Giano et le Grand-Duc demeurèrent un moment comme perdus dans leurs pensées; puis, ils revinrent au milieu de la salle. Ianoula ne sanglotait plus. Affaissée à terre, le front posé sur les genoux de Tatiana, de grosses larmes s'arrêtaient au coin de ses paupières fermées; et un soupir, un long tressaillement la secouait encore par intervalles, tandis que, d'une main distraite, la princesse lui caressait les cheveux.

—Ils le tueront, maîtresse, ils le tueront! répétait l'enfant, d'une voix plaintive.

L'aveugle répondit doucement:

—Mieux vaut une mort d'un moment qu'un déshonneur aussi long que la vie... O Dieu! ô Dieu! Souhaiter vivre de la honte de sa propre sœur! Mais non, crois-moi, il regrette sa lettre... Ce n'est pas lui, d'ailleurs, qui l'a écrite... Ils l'auront forcé d'y mettre sa croix.
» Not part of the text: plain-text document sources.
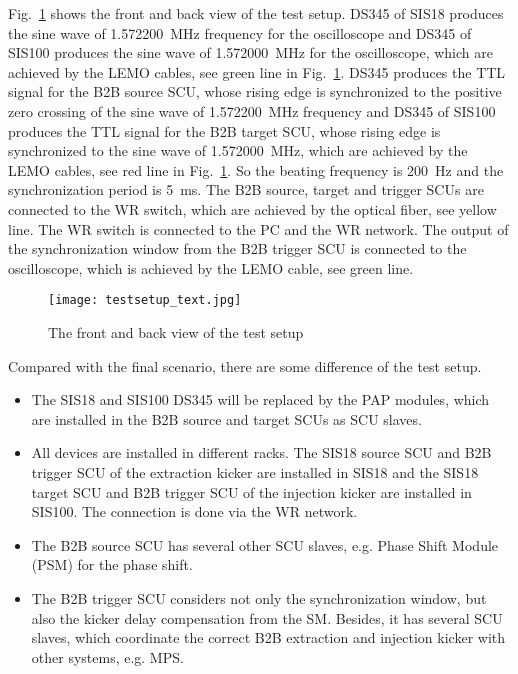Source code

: Fig.~\ref{testsetup_text} shows the front and back view of the test setup. DS345 of SIS18 produces the sine wave of \SI{1.572200}{\MHz} frequency for the oscilloscope and DS345 of SIS100 produces the sine wave of \SI{1.572000}{\MHz} for the oscilloscope, which are achieved by the LEMO cables, see green line in Fig.~\ref{testsetup_text}. DS345 produces the TTL signal for the B2B source SCU, whose rising edge is synchronized to the positive zero crossing of the sine wave of \SI{1.572200}{\MHz} frequency and DS345 of SIS100 produces the TTL signal for the B2B target SCU, whose rising edge is synchronized to the sine wave of \SI{1.572000}{\MHz}, which are achieved by the LEMO cables, see red line in Fig.~\ref{testsetup_text}. So the beating frequency is \SI{200}{\Hz} and the synchronization period is \SI{5}{\ms}. The B2B source, target and trigger SCUs are connected to the WR switch, which are achieved by the optical fiber, see yellow line. The WR switch is connected to the PC and the WR network. The output of the synchronization window from the B2B trigger SCU is connected to the oscilloscope, which is achieved by the LEMO cable, see green line. 

\begin{figure}[!htb]
   \centering   
   \texttt{[image: testsetup\_text.jpg]}
   \caption{The front and back view of the test setup}
   \label{testsetup_text}
\end{figure}

Compared with the final scenario, there are some difference of the test setup.
\begin{itemize}
\item
The SIS18 and SIS100 DS345 will be replaced by the PAP modules, which are installed in the B2B source and target SCUs as SCU slaves. 
\item 
All devices are installed in different racks. The SIS18 source SCU and B2B trigger SCU of the extraction kicker are installed in SIS18 and the SIS18 target SCU and B2B trigger SCU of the injection kicker are installed in SIS100. The connection is done via the WR network. 
\item 
The B2B source SCU has several other SCU slaves, e.g. Phase Shift Module (PSM) for the phase shift. 
\item 
The B2B trigger SCU considers not only the synchronization window, but also the kicker delay compensation from the SM. Besides, it has several SCU slaves, which coordinate the correct B2B extraction and injection kicker with other systems, e.g. MPS.
\end{itemize}

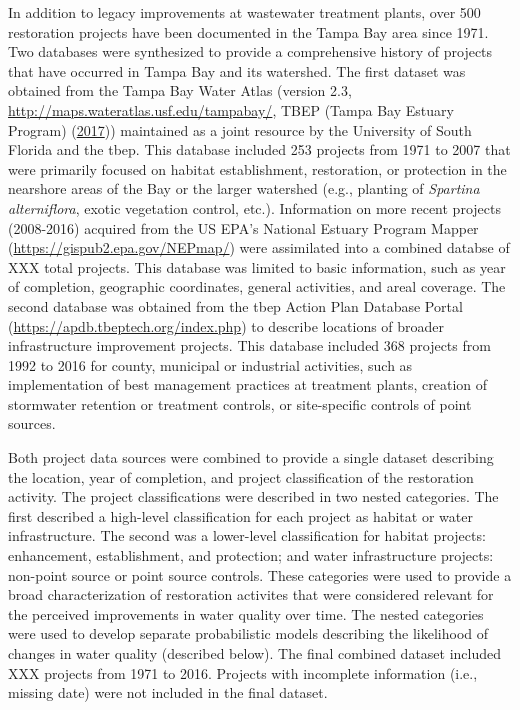 \documentclass[]{article}
\begin{document}
In addition to legacy improvements at wastewater treatment plants, over
500 restoration projects have been documented in the Tampa Bay area
since 1971. Two databases were synthesized to provide a comprehensive
history of projects that have occurred in Tampa Bay and its watershed.
The first dataset was obtained from the Tampa Bay Water Atlas (version
2.3, \url{http://maps.wateratlas.usf.edu/tampabay/}, TBEP (Tampa Bay
Estuary Program) (\protect\hyperlink{ref-TBEP17}{2017})) maintained as a
joint resource by the University of South Florida and the \ac{tbep}.
This database included 253 projects from 1971 to 2007 that were
primarily focused on habitat establishment, restoration, or protection
in the nearshore areas of the Bay or the larger watershed (e.g.,
planting of \emph{Spartina alterniflora}, exotic vegetation control,
etc.). Information on more recent projects (2008-2016) acquired from the
US EPA's National Estuary Program Mapper
(\url{https://gispub2.epa.gov/NEPmap/}) were assimilated into a combined
databse of XXX total projects. This database was limited to basic
information, such as year of completion, geographic coordinates, general
activities, and areal coverage. The second database was obtained from
the \ac{tbep} Action Plan Database Portal
(\url{https://apdb.tbeptech.org/index.php}) to describe locations of
broader infrastructure improvement projects. This database included 368
projects from 1992 to 2016 for county, municipal or industrial
activities, such as implementation of best management practices at
treatment plants, creation of stormwater retention or treatment
controls, or site-specific controls of point sources.

Both project data sources were combined to provide a single dataset
describing the location, year of completion, and project classification
of the restoration activity. The project classifications were described
in two nested categories. The first described a high-level
classification for each project as habitat or water infrastructure. The
second was a lower-level classification for habitat projects:
enhancement, establishment, and protection; and water infrastructure
projects: non-point source or point source controls. These categories
were used to provide a broad characterization of restoration activites
that were considered relevant for the perceived improvements in water
quality over time. The nested categories were used to develop separate
probabilistic models describing the likelihood of changes in water
quality (described below). The final combined dataset included XXX
projects from 1971 to 2016. Projects with incomplete information (i.e.,
missing date) were not included in the final dataset.
\end{document}
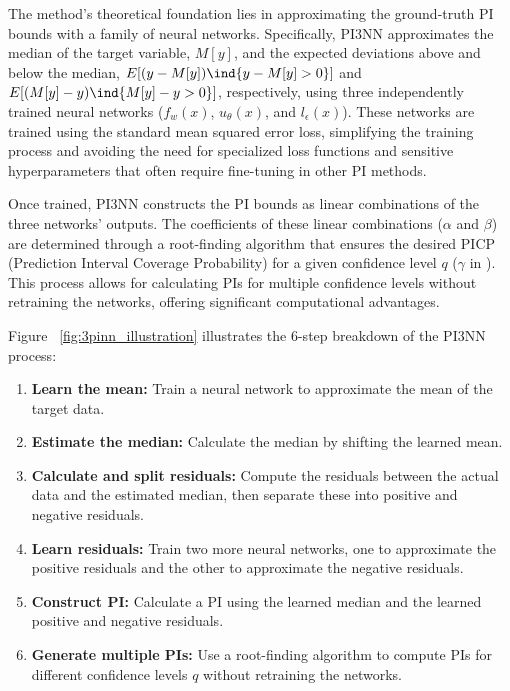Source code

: The method's theoretical foundation lies in approximating the ground-truth PI bounds with a family of neural networks. Specifically, PI3NN approximates the median of the target variable, $M[y]$, and the expected deviations above and below the median, $E[(y - M[y])\ind{y-M[y]>0}]$ and $E[(M[y] - y)\ind{M[y]-y>0}]$, respectively, using three independently trained neural networks ($f_w(x)$, $u_\theta(x)$, and $l_\epsilon(x)$). These networks are trained using the standard mean squared error loss, simplifying the training process and avoiding the need for specialized loss functions and sensitive hyperparameters that often require fine-tuning in other PI methods.

Once trained, PI3NN constructs the PI bounds as linear combinations of the three networks' outputs. The coefficients of these linear combinations ($\alpha$ and $\beta$) are determined through a root-finding algorithm that ensures the desired PICP (Prediction Interval Coverage Probability) for a given confidence level $q$ ($\gamma$ in \cite{pi3nn}). This process allows for calculating PIs for multiple confidence levels without retraining the networks, offering significant computational advantages.


Figure ~\vref{fig:3pinn_illustration} illustrates the 6-step breakdown of the PI3NN process:
\begin{enumerate}
    \item \textbf{Learn the mean:} Train a neural network to approximate the mean of the target data.
    \item \textbf{Estimate the median:} Calculate the median by shifting the learned mean.
    \item \textbf{Calculate and split residuals:} Compute the residuals between the actual data and the estimated median, then separate these into positive and negative residuals.
    \item \textbf{Learn residuals:} Train two more neural networks, one to approximate the positive residuals and the other to approximate the negative residuals.
    \item \textbf{Construct PI:} Calculate a PI using the learned median and the learned positive and negative residuals.
    \item \textbf{Generate multiple PIs:} Use a root-finding algorithm to compute PIs for different confidence levels $q$ without retraining the networks.
\end{enumerate}


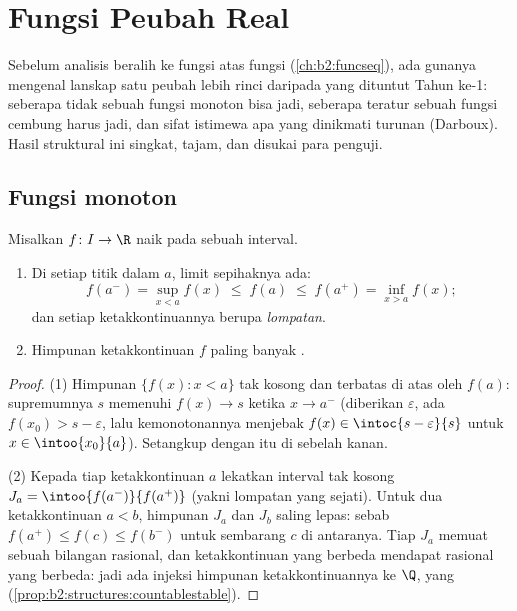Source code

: \chapter{Fungsi Peubah Real}\label{ch:b2:realfun}

Sebelum analisis beralih ke fungsi atas fungsi (\cref{ch:b2:funcseq}),
ada gunanya mengenal lanskap satu peubah lebih rinci daripada yang
dituntut Tahun ke-1: seberapa tidak  sebuah fungsi monoton bisa
jadi, seberapa teratur sebuah fungsi cembung harus jadi, dan sifat
istimewa apa yang dinikmati turunan (Darboux). Hasil struktural ini
singkat, tajam, dan disukai para penguji.

\section{Fungsi monoton}

\begin{theorem}\label{thm:b2:realfun:monotone}
Misalkan $f \colon I \to \R$ naik pada sebuah interval.
\begin{enumerate}
  \item Di setiap titik dalam $a$, limit sepihaknya ada:
        \[
        f(a^-) = \sup_{x < a} f(x) \;\leq\; f(a) \;\leq\;
        f(a^+) = \inf_{x > a} f(x) ;
        \]
        dan setiap ketakkontinuannya berupa \emph{lompatan}.
  \item Himpunan ketakkontinuan $f$ paling banyak
        .
\end{enumerate}
\end{theorem}

\begin{proof}
(1) Himpunan $\{f(x) : x < a\}$ tak kosong dan terbatas di atas oleh
$f(a)$: supremumnya $s$ memenuhi $f(x) \to s$ ketika $x \to a^-$
(diberikan $\varepsilon$, ada $f(x_0) > s - \varepsilon$, lalu
kemonotonannya menjebak $f(x) \in \intoc{s - \varepsilon}{s}$ untuk $x
\in \intoo{x_0}{a}$). Setangkup dengan itu di sebelah kanan.

(2) Kepada tiap ketakkontinuan $a$ lekatkan interval  tak kosong
$J_a = \intoo{f(a^-)}{f(a^+)}$ (yakni lompatan yang sejati). Untuk dua
ketakkontinuan $a < b$, himpunan $J_a$ dan $J_b$ saling lepas: sebab
$f(a^+) \leq f(c) \leq f(b^-)$ untuk sembarang $c$ di antaranya. Tiap
$J_a$ memuat sebuah bilangan rasional, dan ketakkontinuan yang berbeda
mendapat rasional yang berbeda: jadi ada injeksi himpunan
ketakkontinuannya ke $\Q$, yang 
(\cref{prop:b2:structures:countablestable}).
\end{proof}


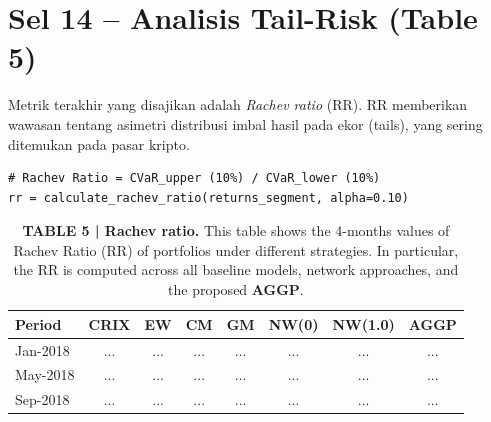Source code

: \documentclass[12pt,a4paper]{article}
\begin{document}
\section{Sel 14 -- Analisis Tail-Risk (Table 5)}
Metrik terakhir yang disajikan adalah \textit{Rachev ratio} (RR). RR memberikan wawasan tentang asimetri distribusi imbal hasil pada ekor (tails), yang sering ditemukan pada pasar kripto.

\begin{lstlisting}[caption={Kalkulasi Rachev Ratio Periodik}]
# Rachev Ratio = CVaR_upper (10%) / CVaR_lower (10%)
rr = calculate_rachev_ratio(returns_segment, alpha=0.10)
\end{lstlisting}

\begin{table}[h]
    \centering
    \footnotesize
    \caption{\textbf{TABLE 5 | Rachev ratio.} This table shows the 4-months values of Rachev Ratio (RR) of portfolios under different strategies. In particular, the RR is computed across all baseline models, network approaches, and the proposed \textbf{AGGP}.}
    \begin{tabular}{lccccccc}
        \toprule
        Period & CRIX & EW & CM & GM & NW(0) & NW(1.0) & AGGP \\
        \midrule
        Jan-2018 & ... & ... & ... & ... & ... & ... & ... \\
        May-2018 & ... & ... & ... & ... & ... & ... & ... \\
        Sep-2018 & ... & ... & ... & ... & ... & ... & ... \\
        \bottomrule
    \end{tabular}
\end{table}

\end{document}
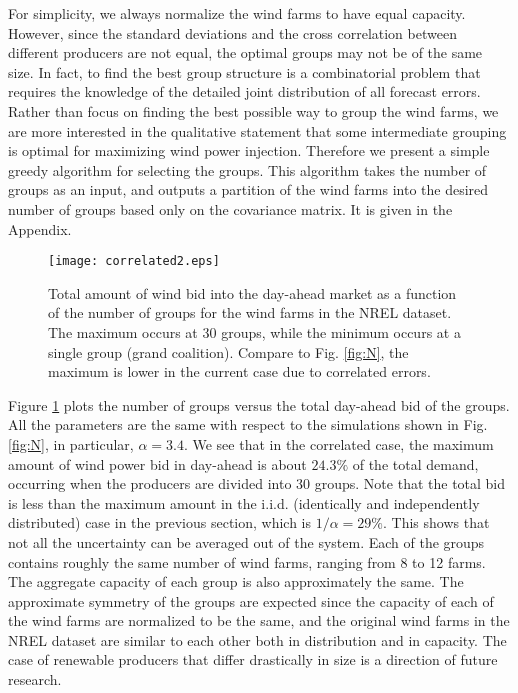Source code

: \documentclass[journal]{IEEEtran}
\begin{document}
For simplicity, we always normalize the wind farms to have equal capacity. However, since the standard deviations and the cross correlation between different producers are not equal, the optimal groups may not be of the same size. In fact, to find the best group structure is a combinatorial problem that requires the knowledge of the detailed joint distribution of all forecast errors. Rather than focus on finding the best possible way to group the wind farms,  we are more interested in the qualitative statement that some intermediate grouping is optimal for maximizing wind power injection. Therefore we present a simple greedy algorithm for selecting the groups. This algorithm  takes the number of groups as an input, and outputs a partition of the wind farms into the desired number of groups based only on the covariance matrix. It is given in the Appendix.
\begin{figure}[!t]
\hspace{-0.1cm}
\texttt{[image: correlated2.eps]}
\caption{Total amount of wind bid into the day-ahead market as a function of the number of groups for the wind farms in the NREL dataset. The maximum occurs at 30 groups, while the minimum occurs at a single group (grand coalition). Compare to Fig. \ref{fig:N}, the maximum is lower in the current case due to correlated errors.  }
\label{fig:correlated}
\end{figure}

Figure \ref{fig:correlated} plots the number of groups versus the total day-ahead bid of the groups. All the parameters are the same with respect to the simulations shown in Fig. \ref{fig:N}, in particular, $\alpha=3.4$. We see that in the correlated case, the maximum amount of wind power bid in day-ahead is about $24.3\%$ of the total demand, occurring when the producers are divided into 30 groups. Note that the total bid is less than the maximum amount in the i.i.d. (identically and independently distributed) case in the previous section, which is $1/\alpha=29\%$. This shows that not all the uncertainty can be averaged out of the system. Each of the groups contains roughly the same number of wind farms, ranging from 8 to 12 farms. The aggregate capacity of each group is also approximately the same. The approximate symmetry of the groups are expected since the capacity of each of the wind farms are normalized to be the same, and the original wind farms in the NREL dataset are similar to each other both in distribution and in capacity. The case of renewable producers that differ drastically in size is a direction of future research. 
\end{document}
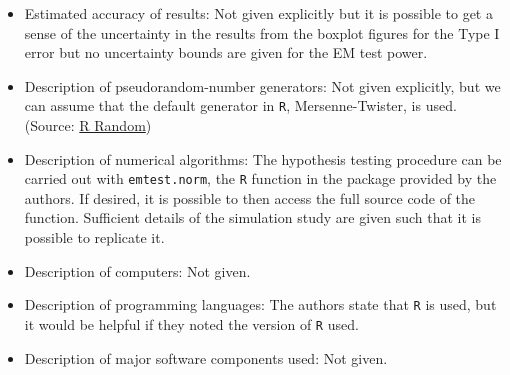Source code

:\documentclass{article}\usepackage[]{graphicx}\usepackage[]{color}
\begin{document}
\begin{itemize}
\item Estimated accuracy of results: Not given explicitly but it is possible to get a sense of the uncertainty in the results from the boxplot figures for the Type I error but no uncertainty bounds are given for the EM test power.
\item Description of pseudorandom-number generators: Not given explicitly, but we can assume that the default generator in \texttt{R}, Mersenne-Twister, is used. (Source: \href{http://stat.ethz.ch/R-manual/R-patched/library/base/html/Random.html}{R Random})
\item Description of numerical algorithms: The hypothesis testing procedure can be carried out with \texttt{emtest.norm}, the \texttt{R} function in the package provided by the authors. If desired, it is possible to then access the full source code of the function. Sufficient details of the simulation study are given such that it is possible to replicate it.
\item Description of computers: Not given.
\item Description of programming languages: The authors state that \texttt{R} is used, but it would be helpful if they noted the version of \texttt{R} used.
\item Description of major software components used: Not given.
\end{itemize}
\end{document}
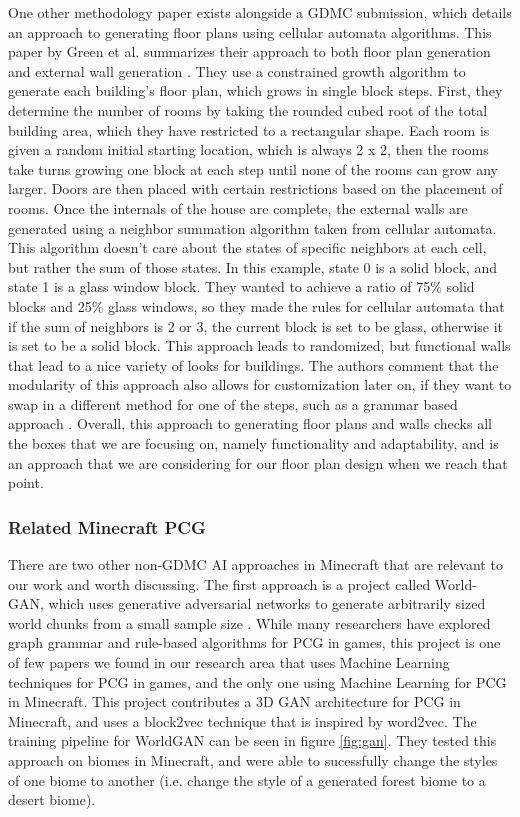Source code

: \documentclass[11pt, oneside]{article}
\begin{document}
\begin{normalsize}
One other methodology paper exists alongside a GDMC submission, which details an approach to generating floor plans using cellular automata algorithms. This paper by Green et al. summarizes their approach to both floor plan generation and external wall generation \cite{green_organic_2019}. They use a constrained growth algorithm to generate each building's floor plan, which grows in single block steps. First, they determine the number of rooms by taking the rounded cubed root of the total building area, which they have restricted to a rectangular shape. Each room is given a random initial starting location, which is always 2 x 2, then the rooms take turns growing one block at each step until none of the rooms can grow any larger. Doors are then placed with certain restrictions based on the placement of rooms. Once the internals of the house are complete, the external walls are generated using a neighbor summation algorithm taken from cellular automata. This algorithm doesn't care about the states of specific neighbors at each cell, but rather the sum of those states. In this example, state 0 is a solid block, and state 1 is a glass window block. They wanted to achieve a ratio of 75\% solid blocks and 25\% glass windows, so they made the rules for cellular automata that if the sum of neighbors is 2 or 3, the current block is set to be glass, otherwise it is set to be a solid block. This approach leads to randomized, but functional walls that lead to a nice variety of looks for buildings. The authors comment that the modularity of this approach also allows for customization later on, if they want to swap in a different method for one of the steps, such as a grammar based approach \cite{green_organic_2019}. Overall, this approach to generating floor plans and walls checks all the boxes that we are focusing on, namely functionality and adaptability, and is an approach that we are considering for our floor plan design when we reach that point.


\subsubsection{Related Minecraft PCG}

There are two other non-GDMC AI approaches in Minecraft that are relevant to our work and worth discussing. The first approach is a project called World-GAN, which uses generative adversarial networks to generate arbitrarily sized world chunks from a small sample size \cite{awiszus2021world}. While many researchers have explored graph grammar and rule-based algorithms for PCG in games, this project is one of few papers we found in our research area that uses Machine Learning techniques for PCG in games, and the only one using Machine Learning for PCG in Minecraft. This project contributes a 3D GAN architecture for PCG in Minecraft, and uses a block2vec technique that is inspired by word2vec. The training pipeline for WorldGAN can be seen in figure \ref{fig:gan}. They tested this approach on biomes in Minecraft, and were able to sucessfully change the styles of one biome to another (i.e. change the style of a generated forest biome to a desert biome).  


\end{normalsize}
\end{document}
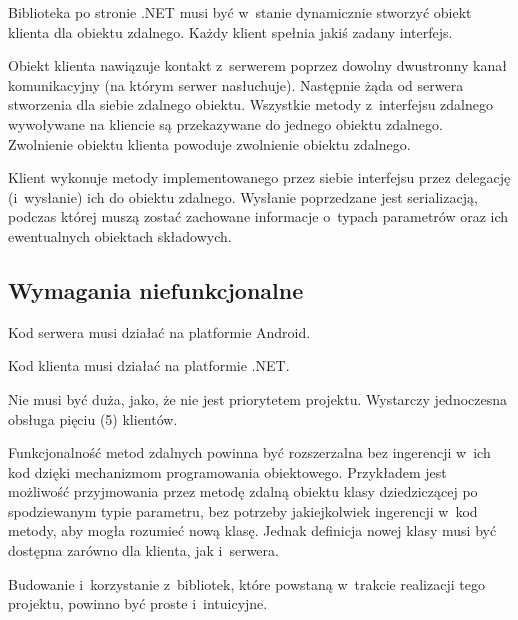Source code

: \begin{description}

Biblioteka po stronie .NET musi być w~stanie dynamicznie stworzyć obiekt klienta dla obiektu zdalnego.
Każdy klient spełnia jakiś zadany interfejs.

Obiekt klienta nawiązuje kontakt z~serwerem poprzez dowolny dwustronny kanał komunikacyjny (na którym serwer nasłuchuje).
Następnie żąda od serwera stworzenia dla siebie zdalnego obiektu.
Wszystkie metody z~interfejsu zdalnego wywoływane na kliencie są przekazywane do jednego obiektu zdalnego.
Zwolnienie obiektu klienta powoduje zwolnienie obiektu zdalnego.

Klient wykonuje metody implementowanego przez siebie interfejsu przez delegację (i~wysłanie) ich do obiektu zdalnego.
Wysłanie poprzedzane jest serializacją, podczas której muszą zostać zachowane informacje o~typach parametrów oraz ich ewentualnych obiektach składowych.

\end{description}



\subsection{Wymagania niefunkcjonalne}

\begin{description}

Kod serwera musi działać na platformie Android.

Kod klienta musi działać na platformie .NET\@.

Nie musi być duża, jako, że nie jest priorytetem projektu. Wystarczy jednoczesna obsługa pięciu (5) klientów.

Funkcjonalność metod zdalnych powinna być rozszerzalna bez ingerencji w~ich kod dzięki mechanizmom programowania obiektowego.
Przykładem jest możliwość przyjmowania przez metodę zdalną obiektu klasy dziedziczącej po spodziewanym typie parametru, bez potrzeby jakiejkolwiek ingerencji w~kod metody, aby mogła rozumieć nową klasę.
Jednak definicja nowej klasy musi być dostępna zarówno dla klienta, jak i~serwera.

Budowanie i~korzystanie z~bibliotek, które powstaną w~trakcie realizacji tego projektu, powinno być proste i~intuicyjne.

\end{description}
—Si l'on demandait secours à Raguse? proposa Floris, après un silence.

—Ah bien, oui! répliqua le sculpteur. Ourosch se soucie bien de Raguse... Nous ne sommes ici qu'à cinq lieues du Turc. Si on le serre d'un peu près, crac! il fait un saut en Herzégovine, et, une fois là, dépistez-le!

—A cinq lieues du Turc! exclama Floris.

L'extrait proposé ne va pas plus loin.